_Study material_
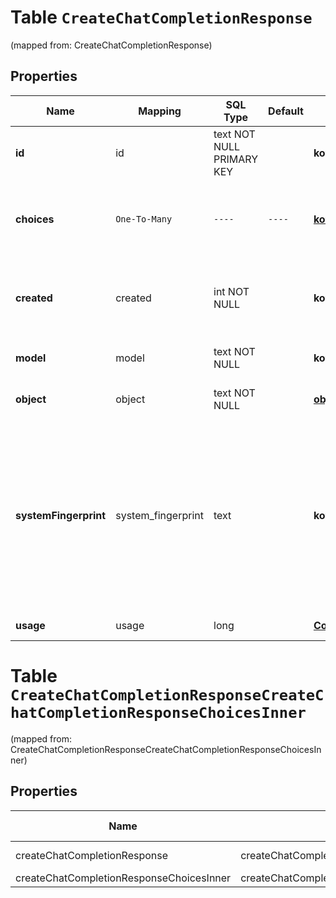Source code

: 
# Table `CreateChatCompletionResponse`
(mapped from: CreateChatCompletionResponse)

## Properties
Name | Mapping | SQL Type | Default | Type | Description | Notes
---- | ------- | -------- | ------- | ---- | ----------- | -----
**id** | id | text NOT NULL PRIMARY KEY |  | **kotlin.String** | A unique identifier for the chat completion. | 
**choices** | `One-To-Many` | `----` | `----`  | [**kotlin.Array&lt;CreateChatCompletionResponseChoicesInner&gt;**](CreateChatCompletionResponseChoicesInner.md) | A list of chat completion choices. Can be more than one if &#x60;n&#x60; is greater than 1. | 
**created** | created | int NOT NULL |  | **kotlin.Int** | The Unix timestamp (in seconds) of when the chat completion was created. | 
**model** | model | text NOT NULL |  | **kotlin.String** | The model used for the chat completion. | 
**object** | object | text NOT NULL |  | [**object**](#Object) | The object type, which is always &#x60;chat.completion&#x60;. | 
**systemFingerprint** | system_fingerprint | text |  | **kotlin.String** | This fingerprint represents the backend configuration that the model runs with.  Can be used in conjunction with the &#x60;seed&#x60; request parameter to understand when backend changes have been made that might impact determinism.  |  [optional]
**usage** | usage | long |  | [**CompletionUsage**](CompletionUsage.md) |  |  [optional] [foreignkey]



# **Table `CreateChatCompletionResponseCreateChatCompletionResponseChoicesInner`**
(mapped from: CreateChatCompletionResponseCreateChatCompletionResponseChoicesInner)

## Properties
Name | Mapping | SQL Type | Default | Type | Description | Notes
---- | ------- | -------- | ------- | ---- | ----------- | -----
createChatCompletionResponse | createChatCompletionResponse | long | | kotlin.Long | Primary Key | *one*
createChatCompletionResponseChoicesInner | createChatCompletionResponseChoicesInner | long | | kotlin.Long | Foreign Key | *many*








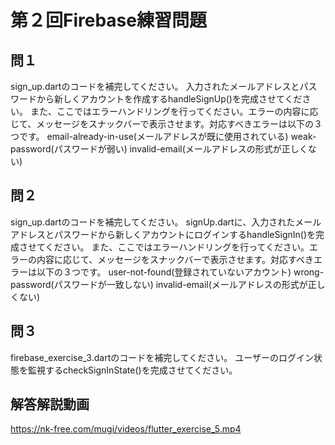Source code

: # 第２回Firebase練習問題

## 問１
sign_up.dartのコードを補完してください。
入力されたメールアドレスとパスワードから新しくアカウントを作成するhandleSignUp()を完成させてください。
また、ここではエラーハンドリングを行ってください。エラーの内容に応じて、メッセージをスナックバーで表示させます。対応すべきエラーは以下の３つです。
email-already-in-use(メールアドレスが既に使用されている)
weak-password(パスワードが弱い)
invalid-email(メールアドレスの形式が正しくない)

## 問２
sign_up.dartのコードを補完してください。
signUp.dartに、入力されたメールアドレスとパスワードから新しくアカウントにログインするhandleSignIn()を完成させてください。
また、ここではエラーハンドリングを行ってください。エラーの内容に応じて、メッセージをスナックバーで表示させます。対応すべきエラーは以下の３つです。
user-not-found(登録されていないアカウント)
wrong-password(パスワードが一致しない)
invalid-email(メールアドレスの形式が正しくない)

## 問３
firebase_exercise_3.dartのコードを補完してください。
ユーザーのログイン状態を監視するcheckSignInState()を完成させてください。

## 解答解説動画
https://nk-free.com/mugi/videos/flutter_exercise_5.mp4
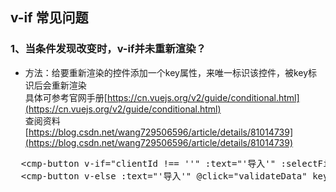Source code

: ## v-if 常见问题

### 1、当条件发现改变时，v-if并未重新渲染？
* 方法：给要重新渲染的控件添加一个key属性，来唯一标识该控件，被key标识后会重新渲染<br>
  具体可参考官网手册[https://cn.vuejs.org/v2/guide/conditional.html](https://cn.vuejs.org/v2/guide/conditional.html)<br>
  查阅资料[https://blog.csdn.net/wang729506596/article/details/81014739](https://blog.csdn.net/wang729506596/article/details/81014739)
<pre>
  &lt;cmp-button v-if="clientId !== ''" :text="'导入'" :selectFile="true" @callback="exportFrom" key="btn_1"&gt;&lt;/cmp-button&gt;
  &lt;cmp-button v-else :text="'导入'" @click="validateData" key="btn_2"&gt;&lt;/cmp-button&gt;
</pre>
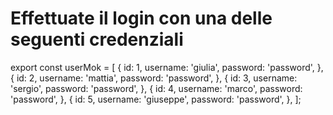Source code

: <h1>Effettuate il login con una delle seguenti credenziali </h1>
<p>
export const userMok = [
  {
    id: 1,
    username: 'giulia',
    password: 'password',
  },
  {
    id: 2,
    username: 'mattia',
    password: 'password',
  },
  {
    id: 3,
    username: 'sergio',
    password: 'password',
  },
  {
    id: 4,
    username: 'marco',
    password: 'password',
  },
  {
    id: 5,
    username: 'giuseppe',
    password: 'password',
  },
];
</p>
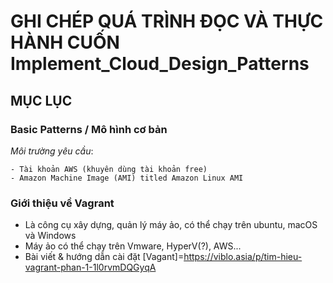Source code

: # GHI CHÉP QUÁ TRÌNH ĐỌC VÀ THỰC HÀNH CUỐN Implement_Cloud_Design_Patterns
## MỤC LỤC
### Basic Patterns / Mô hình cơ bản

*Môi trường yêu cầu*:

	- Tài khoản AWS (khuyên dùng tài khoản free)
	- Amazon Machine Image (AMI) titled Amazon Linux AMI

### Giới thiệu về Vagrant
- Là công cụ xây dựng, quản lý máy ảo, có thể chạy trên ubuntu, macOS và Windows
- Máy ảo có thể chạy trên Vmware, HyperV(?), AWS...
- Bài viết & hướng dẫn cài đặt [Vagant]=https://viblo.asia/p/tim-hieu-vagrant-phan-1-1l0rvmDQGyqA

_Your task_
How many lines of these records include the word "button"? Only the number should be written.

_Output of the task_
2